Le contexte, parfois, fait tout la différence. Voilà maintenant plus d'un mois que je me trimballais dans ce beau pays qu'est le Maroc. Après avoir eu trop chaud dans une quarantaine d'heures de transport, dormi 30 nuits à l'hôtel et donc mangé environ 90 repas au restaurant, entendu 150 fois l'appel à la prière, refusé au moins 100 fois l'aide d'un faux guide, visité les médinas de Fes, Moulay Idriss, Marrakech, Agadir, Essaouira, El-Jadida, Rabat, Tétouan et Chefchaouen, passé trois nuits dans le désert et bu du thé à la menthe trop sucré au moins deux fois par jour... il vient un moment où n'importe quel voyageur en a un peu marre de jouer au touriste.
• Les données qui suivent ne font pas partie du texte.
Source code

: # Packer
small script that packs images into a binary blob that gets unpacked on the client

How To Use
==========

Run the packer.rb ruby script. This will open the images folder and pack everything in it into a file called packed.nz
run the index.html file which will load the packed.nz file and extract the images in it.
C'est à moment-là que je décide d'aller là où le Lonely Planet ne dit mot et que je fais une petite marche d'à peine plus de six kiomètres en montagne, sous la pluie, de Chefchaouen vers Kalaâ. A mon arrivée à Kalaâ, le hasard aura voulu que la première personne que je crois me lance, avec son accent français : "bonjour ça va? Tu cherches l'auberge de Mohamed? Je loge là-bas, suis-moi je te montre c'est où". L'auberge en question est plus un gîte de fortune depuis que son propriétaire, par insousciance, a dépensé tout les revenus en un été puis, une fois la saison haute terminée, a dû vendre le mobilier pour payer ses comptes... L'auberge donc, ouvre sur une petite pièce commune avec, pour la détente des voyageurs, une table de salon rectangulaire et trois caisses de lait renversées sur lesquelles on met un coussin pour un confort accru. Le dortoir, quant à lui, est une grande pièce rectangulaire avec un tapis, une petite table et suffisament de couverture pour rester au chaud. La cuisine est tout aussi rudimentaire et il faut se laver à la mitaine, comme on dit, une fois que l'on a fait bouillir de l'eau chaude.
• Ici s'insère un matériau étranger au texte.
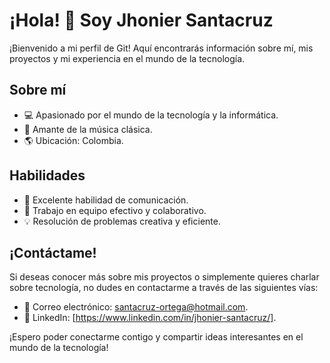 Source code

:# ¡Hola! 👋 Soy Jhonier Santacruz

¡Bienvenido a mi perfil de Git! Aquí encontrarás información sobre mí, mis proyectos y mi experiencia en el mundo de la tecnología.

## Sobre mí

- 💻 Apasionado por el mundo de la tecnología y la informática.
- 🎵 Amante de la música clásica.
- 🌎 Ubicación: Colombia.

## Habilidades

- 💬 Excelente habilidad de comunicación.
- 👥 Trabajo en equipo efectivo y colaborativo.
- 💡 Resolución de problemas creativa y eficiente.

## ¡Contáctame!

Si deseas conocer más sobre mis proyectos o simplemente quieres charlar sobre tecnología, no dudes en contactarme a través de las siguientes vías:

- 📧 Correo electrónico: santacruz-ortega@hotmail.com.
- 💼 LinkedIn: [https://www.linkedin.com/in/jhonier-santacruz/].

¡Espero poder conectarme contigo y compartir ideas interesantes en el mundo de la tecnología!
Tout cela est, encore une fois, une question de contexte d'abord et avant tout. En effet, aussitôt arrivé à l'auberge, le Français - Jérôme - m'invite à m'asseoir, prépare du thé à la menthe et m'explique : "c'est la quatrième fois que je viens ici. La première fois j'y ai passé six mois... J'en avais marre des touristes et du bruit des villes. Ici c'est tranquille et il n'y a rien à faire, j'en ai donc profité pour faire le vide." A cela il ajoute : "j'étais sur le point de faire un tagine de poisson, tu restes pour le dîner au moins?"
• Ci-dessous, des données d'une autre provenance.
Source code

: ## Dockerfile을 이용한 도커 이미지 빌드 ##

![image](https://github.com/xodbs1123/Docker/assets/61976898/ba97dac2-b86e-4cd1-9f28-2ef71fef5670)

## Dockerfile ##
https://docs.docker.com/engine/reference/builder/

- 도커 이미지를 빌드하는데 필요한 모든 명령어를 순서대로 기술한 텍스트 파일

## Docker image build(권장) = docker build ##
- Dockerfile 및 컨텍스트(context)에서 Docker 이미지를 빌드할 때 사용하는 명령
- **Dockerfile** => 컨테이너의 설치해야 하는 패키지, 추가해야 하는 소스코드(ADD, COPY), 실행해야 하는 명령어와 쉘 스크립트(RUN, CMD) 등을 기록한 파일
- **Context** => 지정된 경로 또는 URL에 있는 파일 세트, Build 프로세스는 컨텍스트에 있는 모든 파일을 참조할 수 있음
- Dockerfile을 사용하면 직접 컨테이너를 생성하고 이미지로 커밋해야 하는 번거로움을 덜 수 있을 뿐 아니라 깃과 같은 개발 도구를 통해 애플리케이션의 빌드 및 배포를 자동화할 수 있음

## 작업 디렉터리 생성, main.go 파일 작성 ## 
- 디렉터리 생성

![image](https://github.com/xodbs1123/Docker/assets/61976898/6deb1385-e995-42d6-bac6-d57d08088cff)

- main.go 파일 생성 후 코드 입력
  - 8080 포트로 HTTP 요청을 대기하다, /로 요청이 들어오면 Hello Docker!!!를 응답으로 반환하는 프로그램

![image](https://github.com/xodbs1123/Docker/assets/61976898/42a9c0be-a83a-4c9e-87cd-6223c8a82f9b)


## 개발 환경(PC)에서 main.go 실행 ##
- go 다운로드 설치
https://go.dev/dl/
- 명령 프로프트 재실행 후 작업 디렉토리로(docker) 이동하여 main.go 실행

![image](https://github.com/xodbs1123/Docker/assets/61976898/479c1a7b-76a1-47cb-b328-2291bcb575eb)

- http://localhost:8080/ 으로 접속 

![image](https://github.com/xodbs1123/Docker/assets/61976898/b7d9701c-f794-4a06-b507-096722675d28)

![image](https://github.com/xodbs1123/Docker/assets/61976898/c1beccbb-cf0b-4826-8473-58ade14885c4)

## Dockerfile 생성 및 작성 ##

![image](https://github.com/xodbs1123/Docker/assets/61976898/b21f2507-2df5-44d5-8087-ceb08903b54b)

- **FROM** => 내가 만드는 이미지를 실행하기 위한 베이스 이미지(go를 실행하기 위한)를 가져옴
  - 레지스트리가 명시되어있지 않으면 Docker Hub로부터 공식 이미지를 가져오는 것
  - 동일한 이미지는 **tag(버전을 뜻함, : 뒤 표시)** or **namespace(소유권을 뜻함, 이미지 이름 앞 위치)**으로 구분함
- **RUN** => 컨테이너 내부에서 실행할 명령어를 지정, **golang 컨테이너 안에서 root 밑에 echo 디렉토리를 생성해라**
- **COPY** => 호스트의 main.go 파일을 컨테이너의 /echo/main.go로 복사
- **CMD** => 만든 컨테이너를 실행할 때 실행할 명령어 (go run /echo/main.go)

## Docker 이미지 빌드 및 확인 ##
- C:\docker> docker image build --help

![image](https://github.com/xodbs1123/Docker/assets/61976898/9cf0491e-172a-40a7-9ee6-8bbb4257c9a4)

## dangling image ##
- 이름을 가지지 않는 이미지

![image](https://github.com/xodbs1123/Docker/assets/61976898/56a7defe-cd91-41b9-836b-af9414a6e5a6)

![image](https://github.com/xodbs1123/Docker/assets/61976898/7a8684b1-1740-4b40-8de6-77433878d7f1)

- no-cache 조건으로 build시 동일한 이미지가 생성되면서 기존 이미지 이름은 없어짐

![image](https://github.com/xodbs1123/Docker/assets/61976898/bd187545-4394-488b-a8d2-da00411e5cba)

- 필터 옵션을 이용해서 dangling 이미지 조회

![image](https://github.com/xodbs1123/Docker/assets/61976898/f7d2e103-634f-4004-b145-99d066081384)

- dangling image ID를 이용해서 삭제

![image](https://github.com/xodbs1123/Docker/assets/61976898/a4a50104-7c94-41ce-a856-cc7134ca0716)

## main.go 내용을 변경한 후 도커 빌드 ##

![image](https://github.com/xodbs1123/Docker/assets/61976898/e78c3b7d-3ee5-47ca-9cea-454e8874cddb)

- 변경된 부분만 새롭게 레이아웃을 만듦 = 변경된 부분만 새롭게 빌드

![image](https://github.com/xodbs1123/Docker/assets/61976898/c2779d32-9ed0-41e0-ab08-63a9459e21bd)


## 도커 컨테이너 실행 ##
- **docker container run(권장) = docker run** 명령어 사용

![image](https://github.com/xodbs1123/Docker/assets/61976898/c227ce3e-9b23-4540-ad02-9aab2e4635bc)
Jérôme et moi-même avons donc été les deux seuls touristes de Kalâa toute la semaine durant. Jérôme, qui a à peu prés mon âge, est bien connu et apprécié par les hommes du village. Aussi, ces derniers ne manquent jamais l'occasion de nous saluer, de faire des blagues et de s'asseoir pour nous faire la jasette, boire un café ou jouer aux cartes. De plus, deux fois par semaine il faut se rendre au marché (souk) de Chefchaouen et y faire des provisions en vue de nos repas à venir. (Vous ne pouvez pas vous imaginez le plaisir que j'ai eu à tout acheter dans ces étales de produits frais et exotiques.) Faire nos propres tagines le soir est donc rapidement devenu une occasion d'inviter certains villageois à venir partager ensemble un repas. A ce titre, par ailleurs, j'ai cuisiné un délicieux tagine de kefta, tomates et oeufs qui m'a valu d'être qualifié de vrai "djebli" par Ahmed et Mohamed, c'est-à-dire "d'habitant de la montagne". En bref, je me suis payé un authentique séjour au sein d'un village accueillant, chaleureux et aux habitants authentiques. L'absence de matelas dans l'auberge n'en était, en fin du compte, que le prix modique à payer.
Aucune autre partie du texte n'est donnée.